Christian Book Reviews, Author Interviews, Excerpts

Legend and Fiction Uniquely Woven in "Emerald Rose"

  • 2006 17 Aug
Legend and Fiction Uniquely Woven in "Emerald Rose"

Author:  Linda Wichman
Title:  "Legend of the Emerald Rose"
Publisher:  Kregel

Shadoe von Hollo Tors, former apprentice to King Arthur Pendragon, has returned to the last place on earth he wants to be – his childhood home on the Isle of Wind Haven, off the western coast of Caldonia (Scotland). His memories are painful ones, for it is here Shadoe lost everything important to him – friends, family and his faith.
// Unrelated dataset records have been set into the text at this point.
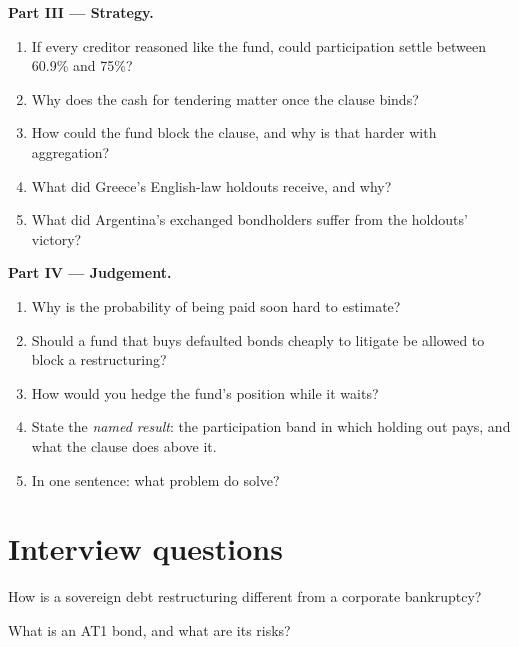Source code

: \begin{problem}
\medskip\noindent\textbf{Part III --- Strategy.}
\begin{enumerate}[resume]
\item If every creditor reasoned like the fund, could participation settle between 60.9\%
and 75\%?
\item Why does the cash for tendering matter once the clause binds?
\item How could the fund block the clause, and why is that harder with aggregation?
\item What did Greece's English-law holdouts receive, and why?
\item What did Argentina's exchanged bondholders suffer from the holdouts' victory?
\end{enumerate}

\medskip\noindent\textbf{Part IV --- Judgement.}
\begin{enumerate}[resume]
\item Why is the probability of being paid soon hard to estimate?
\item Should a fund that buys defaulted bonds cheaply to litigate be allowed to block a
restructuring?
\item How would you hedge the fund's position while it waits?
\item State the \emph{named result}: the participation band in which holding out pays,
and what the clause does above it.
\item In one sentence: what problem do  solve?
\end{enumerate}
\end{problem}

\section{Interview questions}

\begin{interviewq}\label{iq:m2:distressed-sovereign-and-bank-capital-credit:1}
How is a sovereign debt restructuring different from a corporate bankruptcy?
\end{interviewq}

\begin{interviewq}\label{iq:m2:distressed-sovereign-and-bank-capital-credit:2}
What is an AT1 bond, and what are its risks?
\end{interviewq}

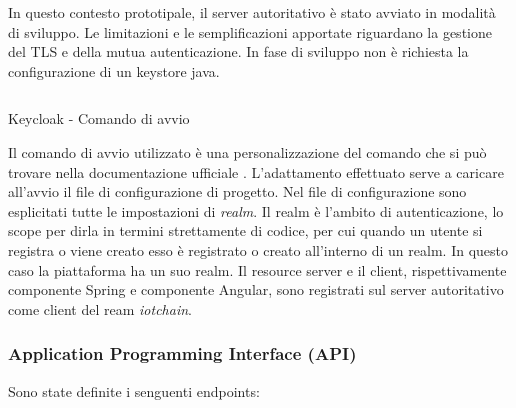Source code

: \documentclass[a4paper,11pt]{article}
\begin{document}
In questo contesto prototipale, il server autoritativo è stato avviato in modalità di sviluppo. Le limitazioni e le semplificazioni apportate riguardano la gestione del TLS e della mutua autenticazione. In fase di sviluppo non è richiesta la configurazione di un keystore java.

\begin{listing}
  \inputminted{bash}{./code/avvio.kc.sh}
  \caption{Keycloak - Comando di avvio}
  \label{listing:avviokc}
\end{listing}

Il comando di avvio utilizzato è una personalizzazione del comando che si può trovare nella documentazione ufficiale \cite{keycloakDockerKeycloak}. L'adattamento effettuato serve a caricare all'avvio il file di configurazione di progetto. Nel file di configurazione sono esplicitati tutte le impostazioni di \textit{realm}. Il realm è l'ambito di autenticazione, lo scope per dirla in termini strettamente di codice, per cui quando un utente si registra o viene creato esso è registrato o creato all'interno di un realm. In questo caso la piattaforma ha un suo realm. Il resource server e il client, rispettivamente componente Spring e componente Angular, sono registrati sul server autoritativo come client del ream \textit{iotchain}.

\subsubsection{Application Programming Interface (API)}

Sono state definite i senguenti endpoints:
\end{document}
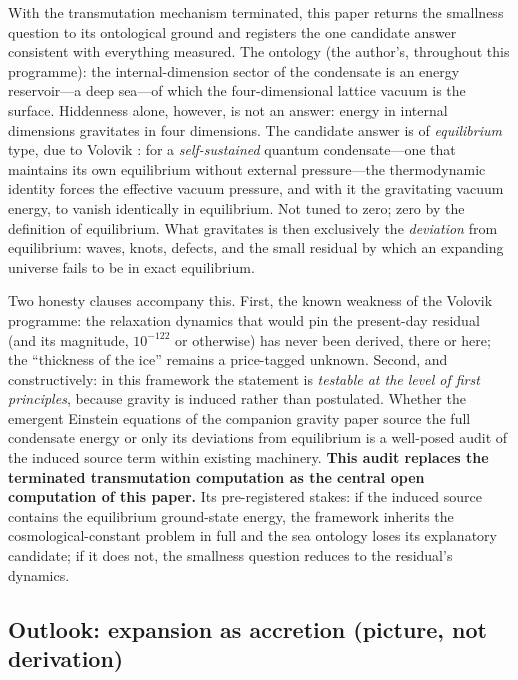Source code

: \documentclass[11pt]{article}
\begin{document}
With the transmutation mechanism terminated, this paper returns the
smallness question to its ontological ground and registers the one
candidate answer consistent with everything measured.  The ontology
(the author's, throughout this programme): the internal-dimension
sector of the condensate is an energy reservoir---a deep sea---of
which the four-dimensional lattice vacuum is the surface.  Hiddenness
alone, however, is not an answer: energy in internal dimensions
gravitates in four dimensions.  The candidate answer is of
\emph{equilibrium} type, due to Volovik \cite{Volovik:2003fe}: for a
\emph{self-sustained} quantum condensate---one that maintains its own
equilibrium without external pressure---the thermodynamic identity
forces the effective vacuum pressure, and with it the gravitating
vacuum energy, to vanish identically in equilibrium.  Not tuned to
zero; zero by the definition of equilibrium.  What gravitates is then
exclusively the \emph{deviation} from equilibrium: waves, knots,
defects, and the small residual by which an expanding universe fails
to be in exact equilibrium.

Two honesty clauses accompany this.  First, the known weakness of the
Volovik programme: the relaxation dynamics that would pin the
present-day residual (and its magnitude, $10^{-122}$ or otherwise)
has never been derived, there or here; the ``thickness of the ice''
remains a price-tagged unknown.  Second, and constructively: in this
framework the statement is \emph{testable at the level of first
principles}, because gravity is induced rather than postulated.
Whether the emergent Einstein equations of the companion gravity
paper source the full condensate energy or only its deviations from
equilibrium is a well-posed audit of the induced source term within
existing machinery.  \textbf{This audit replaces the terminated
transmutation computation as the central open computation of this
paper.}  Its pre-registered stakes: if the induced source contains
the equilibrium ground-state energy, the framework inherits the
cosmological-constant problem in full and the sea ontology loses its
explanatory candidate; if it does not, the smallness question reduces
to the residual's dynamics.

\subsection*{Outlook: expansion as accretion (picture, not derivation)}
\end{document}

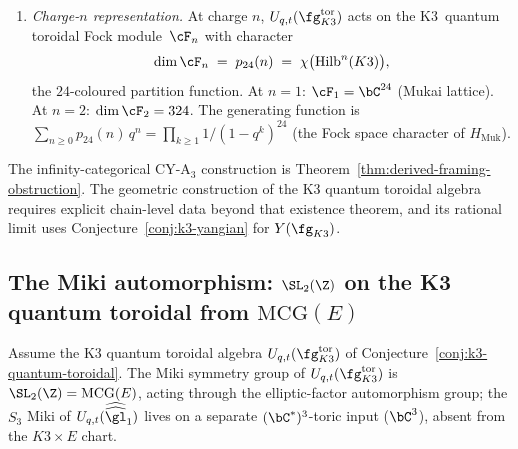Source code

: \begin{conjecture}
\begin{enumerate}[label=\textup{(\roman*)}]
\item \emph{Charge-$n$ representation.}
At charge $n$, $U_{q,t}(\fg_{K3}^{\mathrm{tor}})$ acts on the
K3~quantum toroidal Fock module~$\cF_n$ with character
\[
 \dim \cF_n \;=\; p_{24}(n)
 \;=\; \chi\bigl(\mathrm{Hilb}^n(K3)\bigr),
\]
the $24$-coloured partition function.
At $n = 1$: $\cF_1 = \bC^{24}$ (Mukai lattice).
At $n = 2$: $\dim \cF_2 = 324$.
The generating function is
$\sum_{n \geq 0} p_{24}(n)\, q^n
= \prod_{k \geq 1} 1/(1 - q^k)^{24}$
(the Fock space character of $H_{\mathrm{Muk}}$).
\end{enumerate}
The infinity-categorical CY-A$_3$ construction is
Theorem~\ref{thm:derived-framing-obstruction}. The geometric
construction of the K3 quantum toroidal algebra requires explicit
chain-level data beyond that existence theorem, and its rational limit
uses Conjecture~\ref{conj:k3-yangian} for \(Y(\fg_{K3})\).
\end{conjecture}

\subsection{The Miki automorphism: $\SL_2(\Z)$ on the K3 quantum toroidal from $\mathrm{MCG}(E)$}

\begin{proposition}
\label{prop:k3-qt-no-s3-miki}
Assume the K3 quantum toroidal algebra
$U_{q, t}(\fg_{K3}^{\mathrm{tor}})$ of
Conjecture~\ref{conj:k3-quantum-toroidal}. The Miki symmetry group of
$U_{q, t}(\fg_{K3}^{\mathrm{tor}})$ is $\SL_2(\Z) = \mathrm{MCG}(E)$,
acting through the elliptic-factor automorphism group; the $S_3$
Miki of $U_{q, t}(\widehat{\widehat{\gl}}_1)$ lives on a separate
$(\bC^*)^3$-toric input ($\bC^3$), absent from the $K3 \times E$
chart.
\end{proposition}

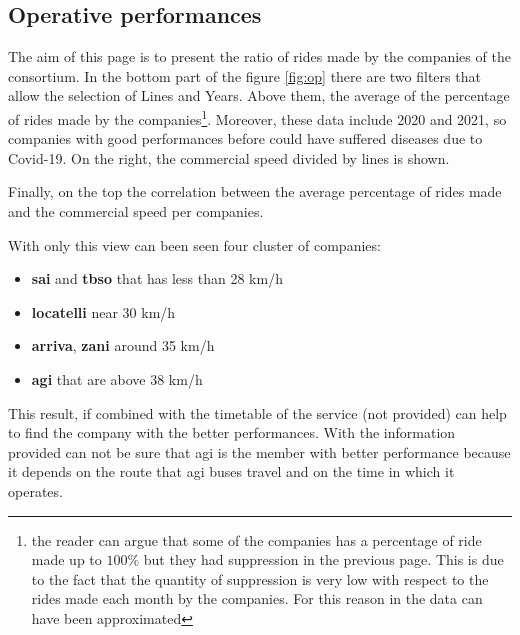 \newpage
\begin{landscape}
\thispagestyle{empty}

\end{landscape}
\newpage

\subsection{Operative performances}
The aim of this page is to present the ratio of rides made by the companies of the consortium. 
In the bottom part of the figure \ref{fig:op} there are two filters that allow the selection of Lines and Years.
Above them,  the average of the percentage of rides made by the companies\footnote{the reader can argue that some of the companies has a percentage of ride made up to $100\%$ but they had suppression in the previous page. This is due to the fact that the quantity of suppression is very low with respect to the rides made each month by the companies. For this reason in the data can have been approximated}. Moreover, these data include 2020 and 2021, so companies with good performances before could have suffered diseases due to Covid-19. On the right, the commercial speed divided by lines is shown.

Finally, on the top the correlation between the average percentage of rides made and the commercial speed per companies.

With only this view can been seen four cluster of companies:
\begin{itemize}
    \item \textbf{sai} and \textbf{tbso} that has less than 28 km/h
    \item \textbf{locatelli} near 30 km/h
    \item \textbf{arriva}, \textbf{zani} around 35 km/h
    \item \textbf{agi} that are above 38 km/h 
\end{itemize}
This result, if combined with the timetable of the service (not provided) can help to find the company with the better performances. With the information provided can not be sure that agi is the member with better performance because it depends on the route that agi buses travel and on the time in which it operates. 



\newpage
\begin{landscape}
\thispagestyle{empty}

\end{landscape}
\newpage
But a recurring nightmare has driven him from the Italian coast and back home to face the demons, physical and spiritual, of his past and to fulfill a promise made to his dying father, Merlin. He plans to silence the past and keep his word in as short a time as possible, then leave Wind Haven, never to return.
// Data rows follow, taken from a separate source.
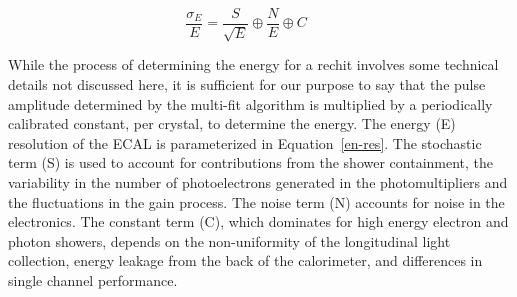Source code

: \begin{equation}\label{en-res}
\label{e1}\frac{\sigma_{E}}{E} = \frac{S}{\sqrt{E}} \oplus \frac{N}{E} \oplus C \qquad
\end{equation}

While the process of determining the energy for a rechit involves some technical details not discussed here, it is sufficient for our purpose to say that the pulse amplitude determined by the multi-fit algorithm is multiplied by a periodically calibrated constant, per crystal, to determine the energy. The energy (E) resolution of the ECAL is parameterized in Equation~\ref{en-res}. The stochastic term (S) is used to account for contributions from the shower containment, the variability in the number of photoelectrons generated in the photomultipliers and the fluctuations in the gain process. The noise term (N) accounts for noise in the electronics. The constant term (C), which dominates for high energy electron and photon showers, depends on the non-uniformity of the longitudinal light collection, energy leakage from the back of the calorimeter, and differences in single channel performance.

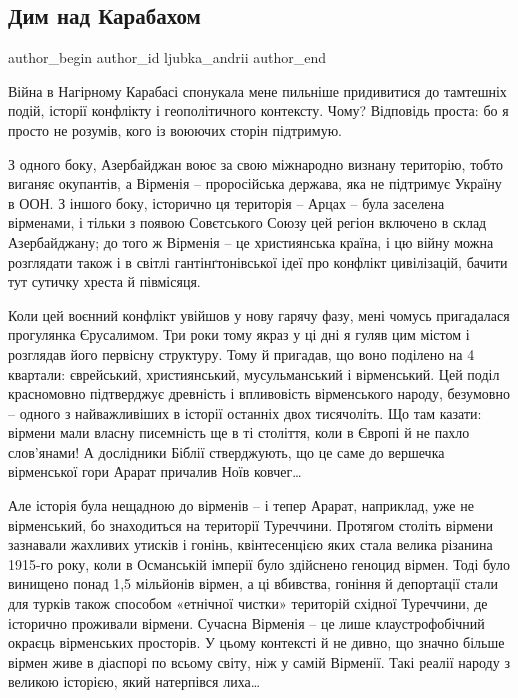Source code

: 
 
 
 
 
 
\subsection{Дим над Карабахом}
\label{sec:04_12_2020..ljubka_andrii.1.dym_nad_karabahom}
\ifcmt
	author_begin
   author_id ljubka_andrii
	author_end
\fi

Війна в Нагірному Карабасі спонукала мене пильніше придивитися до тамтешніх
подій, історії конфлікту і геополітичного контексту. Чому? Відповідь проста: бо
я просто не розумів, кого із воюючих сторін підтримую.

З одного боку, Азербайджан воює за свою міжнародно визнану територію, тобто
виганяє окупантів, а Вірменія – проросійська держава, яка не підтримує Україну
в ООН. З іншого боку, історично ця територія – Арцах – була заселена вірменами,
і тільки з появою Совєтського Союзу цей регіон включено в склад Азербайджану;
до того ж Вірменія – це християнська країна, і цю війну можна розглядати також
і в світлі гантінґтонівської ідеї про конфлікт цивілізацій, бачити тут сутичку
хреста й півмісяця.

Коли цей воєнний конфлікт увійшов у нову гарячу фазу, мені чомусь пригадалася
прогулянка Єрусалимом. Три роки тому якраз у ці дні я гуляв цим містом і
розглядав його первісну структуру. Тому й пригадав, що воно поділено на 4
квартали: єврейський, християнський, мусульманський і вірменський. Цей поділ
красномовно підтверджує древність і впливовість вірменського народу, безумовно
– одного з найважливіших в історії останніх двох тисячоліть. Що там казати:
вірмени мали власну писемність ще в ті століття, коли в Європі й не пахло
слов’янами! А дослідники Біблії стверджують, що це саме до вершечка вірменської
гори Арарат причалив Ноїв ковчег…

Але історія була нещадною до вірменів – і тепер Арарат, наприклад, уже не
вірменський, бо знаходиться на території Туреччини. Протягом століть вірмени
зазнавали жахливих утисків і гонінь, квінтесенцією яких стала велика різанина
1915-го року, коли в Османській імперії було здійснено геноцид вірмен. Тоді
було винищено понад 1,5 мільйонів вірмен, а ці вбивства, гоніння й депортації
стали для турків також способом «етнічної чистки» територій східної Туреччини,
де історично проживали вірмени. Сучасна Вірменія – це лише клаустрофобічний
окраєць вірменських просторів. У цьому контексті й не дивно, що значно більше
вірмен живе в діаспорі по всьому світу, ніж у самій Вірменії. Такі реалії
народу з великою історією, який натерпівся лиха…

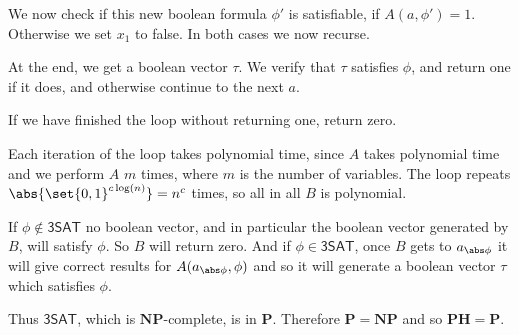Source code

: \documentclass[10pt]{article}
\def\threesat{\mathsf{3SAT}}
\def\PH{\mathbf{PH}}
\def\P{\mathbf{P}}
\def\NP{\mathbf{NP}}
\begin{document}
    We now check if this new boolean formula $\phi'$ is satisfiable, if $A(a,\phi')=1$.
    Otherwise we set $x_1$ to false.
    In both cases we now recurse.
    \item At the end, we get a boolean vector $\tau$.
    We verify that $\tau$ satisfies $\phi$, and return one if it does, and otherwise continue to the next $a$.
    \item If we have finished the loop without returning one, return zero.
\eenum

Each iteration of the loop takes polynomial time, since $A$ takes polynomial time and we perform $A$ $m$ times, where $m$ is the number of variables.
The loop repeats $\abs{\set{0,1}^{c\log(n)}}=n^c$ times, so all in all $B$ is polynomial.

If $\phi\notin\threesat$ no boolean vector, and in particular the boolean vector generated by $B$, will satisfy $\phi$.
So $B$ will return zero.
And if $\phi\in\threesat$, once $B$ gets to $a_{\abs\phi}$ it will give correct results for $A(a_{\abs\phi},\phi)$ and so it will generate a boolean vector $\tau$ which satisfies $\phi$.

Thus $\threesat$, which is $\NP$-complete, is in $\P$.
Therefore $\P=\NP$ and so $\PH=\P$.
\end{document}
Which is just fine with Emerald Rose Rayn. She is forced to save the handsome stranger from drowning after her pet eagle sends him tumbling into the loch. She is both drawn to and repulsed by the man she's tugged from Loch Lady. She's certain he's another fortune hunter, after Arthur's mystical sword, Excalibur. She leaves the unconscious man on the shores of the lake, with the hope he will leave and the fear he will not.

But the two are bound together by a common past – one that Shadoe has long tried to escape and Rayn is beginning to discover. Shadoe's return puts into play events foretold long ago and reawakens an old jealousies and a struggle for an ancient throne. Rayn struggles as the life she once knew clashes with one that begins to unfold. Powers from the spirit world will do what they must to gain Rayn's loyalty. The Druid priestess and sorceress Morgause le Fay and her son Mordred vow to take Arthur's throne. And Sir Lancelot with the surviving Knights of the Round Table, gather around the last Pendragon for the final battle over Camelot.
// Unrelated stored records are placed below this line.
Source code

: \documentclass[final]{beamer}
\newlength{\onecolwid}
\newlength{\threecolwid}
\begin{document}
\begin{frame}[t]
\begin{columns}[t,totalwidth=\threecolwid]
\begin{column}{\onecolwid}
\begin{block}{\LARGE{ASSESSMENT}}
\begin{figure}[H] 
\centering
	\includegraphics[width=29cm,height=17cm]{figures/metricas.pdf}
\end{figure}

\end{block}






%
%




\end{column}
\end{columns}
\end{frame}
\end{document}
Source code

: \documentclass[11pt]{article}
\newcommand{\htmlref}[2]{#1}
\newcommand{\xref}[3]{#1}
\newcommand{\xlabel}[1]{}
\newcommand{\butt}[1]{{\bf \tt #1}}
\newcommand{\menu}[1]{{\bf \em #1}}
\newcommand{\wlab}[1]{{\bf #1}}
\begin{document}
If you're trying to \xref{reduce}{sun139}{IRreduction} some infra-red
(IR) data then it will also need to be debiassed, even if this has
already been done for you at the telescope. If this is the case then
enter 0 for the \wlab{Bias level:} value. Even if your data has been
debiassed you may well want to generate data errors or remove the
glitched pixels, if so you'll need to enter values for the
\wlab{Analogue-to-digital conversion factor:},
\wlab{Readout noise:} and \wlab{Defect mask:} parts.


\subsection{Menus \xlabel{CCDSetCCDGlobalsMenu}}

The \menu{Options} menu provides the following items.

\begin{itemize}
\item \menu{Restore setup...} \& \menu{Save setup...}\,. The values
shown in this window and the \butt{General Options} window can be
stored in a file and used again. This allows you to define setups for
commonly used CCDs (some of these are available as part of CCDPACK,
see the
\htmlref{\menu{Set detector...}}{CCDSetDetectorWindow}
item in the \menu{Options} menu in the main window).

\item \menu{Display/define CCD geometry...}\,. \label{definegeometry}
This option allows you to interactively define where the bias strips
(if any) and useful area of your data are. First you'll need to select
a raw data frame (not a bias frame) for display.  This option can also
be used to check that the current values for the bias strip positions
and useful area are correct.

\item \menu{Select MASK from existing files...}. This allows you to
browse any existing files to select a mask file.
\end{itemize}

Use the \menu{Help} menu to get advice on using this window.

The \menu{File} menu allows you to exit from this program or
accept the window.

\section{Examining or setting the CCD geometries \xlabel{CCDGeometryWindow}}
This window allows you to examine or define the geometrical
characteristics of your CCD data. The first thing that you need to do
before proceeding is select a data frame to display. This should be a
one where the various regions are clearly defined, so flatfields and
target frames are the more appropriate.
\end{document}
Linda Wichman weaves Arthurian legend and fiction to create a unique story. She uses just the right amount of Celtic accent to add a level of authenticity to the book, but not so much it muddles the reader. Her use of historic detail, characters with personality, and in-depth knowledge of the time period create a story-world that draws the reader in from the first word. A book I'd recommend without hesitation.